═════ ENTRIES SHOWN

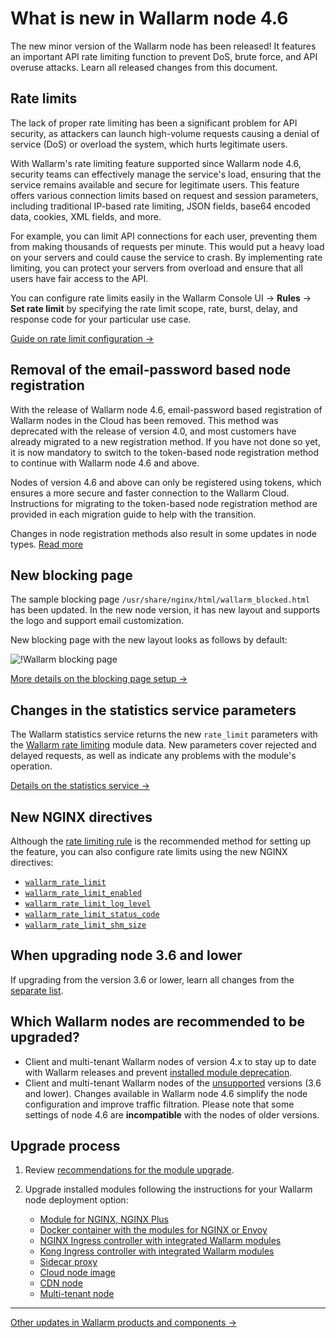 # What is new in Wallarm node 4.6

The new minor version of the Wallarm node has been released! It features an important API rate limiting function to prevent DoS, brute force, and API overuse attacks. Learn all released changes from this document.

## Rate limits

The lack of proper rate limiting has been a significant problem for API security, as attackers can launch high-volume requests causing a denial of service (DoS) or overload the system, which hurts legitimate users.

With Wallarm's rate limiting feature supported since Wallarm node 4.6, security teams can effectively manage the service's load, ensuring that the service remains available and secure for legitimate users. This feature offers various connection limits based on request and session parameters, including traditional IP-based rate limiting, JSON fields, base64 encoded data, cookies, XML fields, and more.

For example, you can limit API connections for each user, preventing them from making thousands of requests per minute. This would put a heavy load on your servers and could cause the service to crash. By implementing rate limiting, you can protect your servers from overload and ensure that all users have fair access to the API.

You can configure rate limits easily in the Wallarm Console UI → **Rules** → **Set rate limit** by specifying the rate limit scope, rate, burst, delay, and response code for your particular use case.

[Guide on rate limit configuration →](../user-guides/rules/rate-limiting.md)

## Removal of the email-password based node registration

With the release of Wallarm node 4.6, email-password based registration of Wallarm nodes in the Cloud has been removed. This method was deprecated with the release of version 4.0, and most customers have already migrated to a new registration method. If you have not done so yet, it is now mandatory to switch to the token-based node registration method to continue with Wallarm node 4.6 and above.

Nodes of version 4.6 and above can only be registered using tokens, which ensures a more secure and faster connection to the Wallarm Cloud. Instructions for migrating to the token-based node registration method are provided in each migration guide to help with the transition.

Changes in node registration methods also result in some updates in node types. [Read more](older-versions/what-is-new.md#unified-registration-of-nodes-in-the-wallarm-cloud-by-tokens)

## New blocking page

The sample blocking page `/usr/share/nginx/html/wallarm_blocked.html` has been updated. In the new node version, it has new layout and supports the logo and support email customization.
    
New blocking page with the new layout looks as follows by default:

![!Wallarm blocking page](../images/configuration-guides/blocking-page-provided-by-wallarm-36.png)

[More details on the blocking page setup →](../admin-en/configuration-guides/configure-block-page-and-code.md#customizing-sample-blocking-page)

## Changes in the statistics service parameters

The Wallarm statistics service returns the new `rate_limit` parameters with the [Wallarm rate limiting](#rate-limits) module data. New parameters cover rejected and delayed requests, as well as indicate any problems with the module's operation.

[Details on the statistics service →](../admin-en/configure-statistics-service.md)

## New NGINX directives

Although the [rate limiting rule](#rate-limits) is the recommended method for setting up the feature, you can also configure rate limits using the new NGINX directives:

* [`wallarm_rate_limit`](../admin-en/configure-parameters-en.md#wallarm_rate_limit)
* [`wallarm_rate_limit_enabled`](../admin-en/configure-parameters-en.md#wallarm_rate_limit_enabled)
* [`wallarm_rate_limit_log_level`](../admin-en/configure-parameters-en.md#wallarm_rate_limit_log_level)
* [`wallarm_rate_limit_status_code`](../admin-en/configure-parameters-en.md#wallarm_rate_limit_status_code)
* [`wallarm_rate_limit_shm_size`](../admin-en/configure-parameters-en.md#wallarm_rate_limit_shm_size)

## When upgrading node 3.6 and lower

If upgrading from the version 3.6 or lower, learn all changes from the [separate list](older-versions/what-is-new.md).

## Which Wallarm nodes are recommended to be upgraded?

* Client and multi-tenant Wallarm nodes of version 4.x to stay up to date with Wallarm releases and prevent [installed module deprecation](versioning-policy.md#version-support).
* Client and multi-tenant Wallarm nodes of the [unsupported](versioning-policy.md#version-list) versions (3.6 and lower). Changes available in Wallarm node 4.6 simplify the node configuration and improve traffic filtration. Please note that some settings of node 4.6 are **incompatible** with the nodes of older versions.

## Upgrade process

1. Review [recommendations for the module upgrade](general-recommendations.md).
2. Upgrade installed modules following the instructions for your Wallarm node deployment option:

      * [Module for NGINX, NGINX Plus](nginx-modules.md)
      * [Docker container with the modules for NGINX or Envoy](docker-container.md)
      * [NGINX Ingress controller with integrated Wallarm modules](ingress-controller.md)
      * [Kong Ingress controller with integrated Wallarm modules](kong-ingress-controller.md)
      * [Sidecar proxy](sidecar-proxy.md)
      * [Cloud node image](cloud-image.md)
      * [CDN node](cdn-node.md)
      * [Multi-tenant node](multi-tenant.md)

----------

[Other updates in Wallarm products and components →](https://changelog.wallarm.com/)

══════════

### ABOUT THIS TASK
Repeat exactly the lines above from the one with "New blocking page with" up to and including the one with "Although the [rate". No other line belongs in the reply.

### RESULT FOR THIS TASK
New blocking page with the new layout looks as follows by default:

![!Wallarm blocking page](../images/configuration-guides/blocking-page-provided-by-wallarm-36.png)

[More details on the blocking page setup →](../admin-en/configuration-guides/configure-block-page-and-code.md#customizing-sample-blocking-page)

## Changes in the statistics service parameters

The Wallarm statistics service returns the new `rate_limit` parameters with the [Wallarm rate limiting](#rate-limits) module data. New parameters cover rejected and delayed requests, as well as indicate any problems with the module's operation.

[Details on the statistics service →](../admin-en/configure-statistics-service.md)

## New NGINX directives

Although the [rate limiting rule](#rate-limits) is the recommended method for setting up the feature, you can also configure rate limits using the new NGINX directives:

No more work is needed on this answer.